Hepatic lipocyte proliferation and activation are pivotal in liver fibrosis. Disruption of normal lipocyte-matrix interactions may contribute to this process. The synthesis of transin, which degrades normal liver matrix, by culture-activated hepatic lipocytes was investigated.

Lipocytes were isolated by pronase/collagenase perfusion, density gradient centrifugation, and centrifugal elutriation. Transin messenger RNA in lipocytes was analyzed by Northern blotting. Transin activity was analyzed by zymography, Western blotting, immunocytochemistry, and quantitative [ ¹⁴C]β-casein degradation assay.
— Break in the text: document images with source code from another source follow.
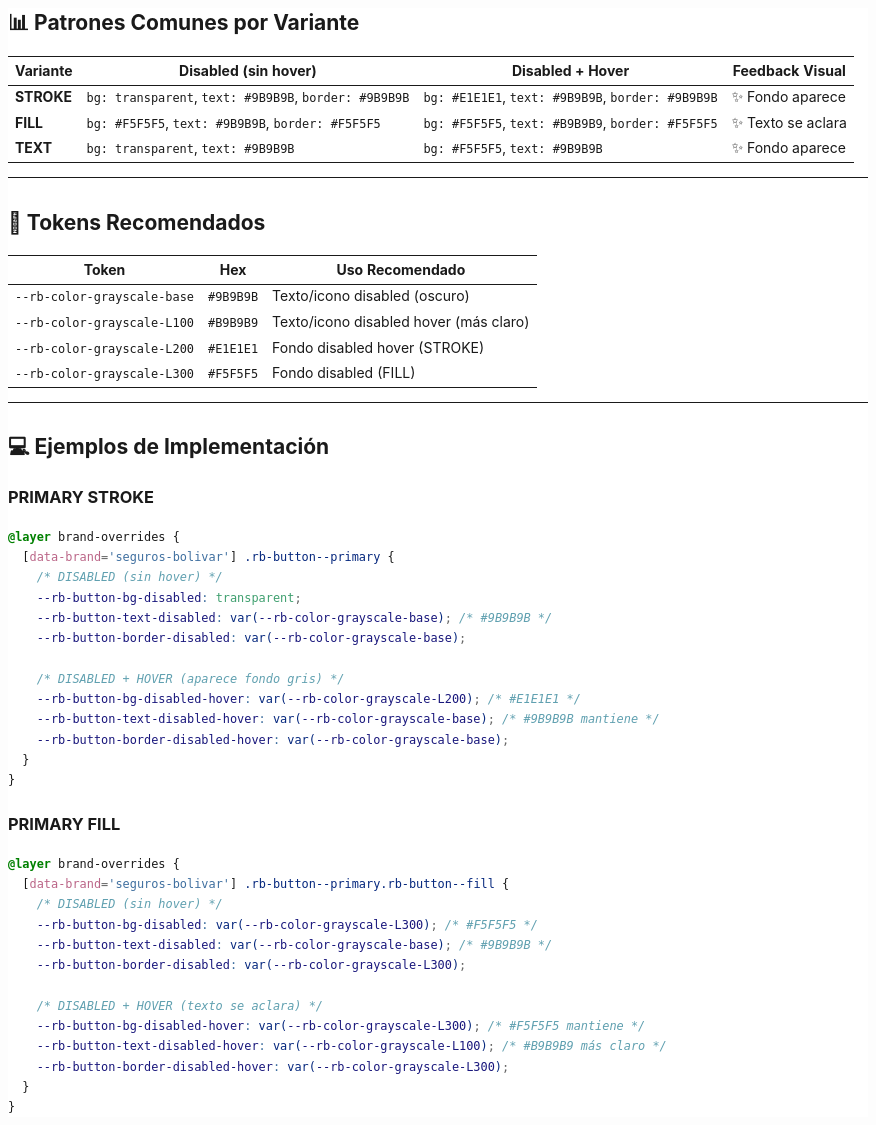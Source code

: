 ## 📊 Patrones Comunes por Variante

| Variante | Disabled (sin hover) | Disabled + Hover | Feedback Visual |
|----------|----------------------|------------------|-----------------|
| **STROKE** | `bg: transparent`, `text: #9B9B9B`, `border: #9B9B9B` | `bg: #E1E1E1`, `text: #9B9B9B`, `border: #9B9B9B` | ✨ Fondo aparece |
| **FILL** | `bg: #F5F5F5`, `text: #9B9B9B`, `border: #F5F5F5` | `bg: #F5F5F5`, `text: #B9B9B9`, `border: #F5F5F5` | ✨ Texto se aclara |
| **TEXT** | `bg: transparent`, `text: #9B9B9B` | `bg: #F5F5F5`, `text: #9B9B9B` | ✨ Fondo aparece |

---

## 🎨 Tokens Recomendados

| Token | Hex | Uso Recomendado |
|-------|-----|-----------------|
| `--rb-color-grayscale-base` | `#9B9B9B` | Texto/icono disabled (oscuro) |
| `--rb-color-grayscale-L100` | `#B9B9B9` | Texto/icono disabled hover (más claro) |
| `--rb-color-grayscale-L200` | `#E1E1E1` | Fondo disabled hover (STROKE) |
| `--rb-color-grayscale-L300` | `#F5F5F5` | Fondo disabled (FILL) |

---

## 💻 Ejemplos de Implementación

### PRIMARY STROKE

```css
@layer brand-overrides {
  [data-brand='seguros-bolivar'] .rb-button--primary {
    /* DISABLED (sin hover) */
    --rb-button-bg-disabled: transparent;
    --rb-button-text-disabled: var(--rb-color-grayscale-base); /* #9B9B9B */
    --rb-button-border-disabled: var(--rb-color-grayscale-base);
    
    /* DISABLED + HOVER (aparece fondo gris) */
    --rb-button-bg-disabled-hover: var(--rb-color-grayscale-L200); /* #E1E1E1 */
    --rb-button-text-disabled-hover: var(--rb-color-grayscale-base); /* #9B9B9B mantiene */
    --rb-button-border-disabled-hover: var(--rb-color-grayscale-base);
  }
}
```

### PRIMARY FILL

```css
@layer brand-overrides {
  [data-brand='seguros-bolivar'] .rb-button--primary.rb-button--fill {
    /* DISABLED (sin hover) */
    --rb-button-bg-disabled: var(--rb-color-grayscale-L300); /* #F5F5F5 */
    --rb-button-text-disabled: var(--rb-color-grayscale-base); /* #9B9B9B */
    --rb-button-border-disabled: var(--rb-color-grayscale-L300);
    
    /* DISABLED + HOVER (texto se aclara) */
    --rb-button-bg-disabled-hover: var(--rb-color-grayscale-L300); /* #F5F5F5 mantiene */
    --rb-button-text-disabled-hover: var(--rb-color-grayscale-L100); /* #B9B9B9 más claro */
    --rb-button-border-disabled-hover: var(--rb-color-grayscale-L300);
  }
}
```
Transin messenger RNA was detected in early primary culture (3–5 days) but not in freshly isolated lipocytes or late primary culture. Zymography of lipocyte medium showed caseinolytic activity (relative molecular weight, 57 kilodaltons and 60 kilodaltons) inhibited by ethylenediaminetetraacetic acid but not thiol or serine protease inhibitors. Immunoblotting and immunocytochemistry confirmed the presence of transin in media and cells. Quantitative transin activity decreased progressively with increasing duration of primary lipocyte culture and myofibroblastic transformation.

Rat hepatic lipocytes express the transin gene and secrete its product during the early phase of lipocyte activation in primary culture. Because this enzyme degrades a wide spectrum of normal basement membrane proteins and activates progelatinase B and interstitial collagenase, it may have an important role in liver injury and fibrosis.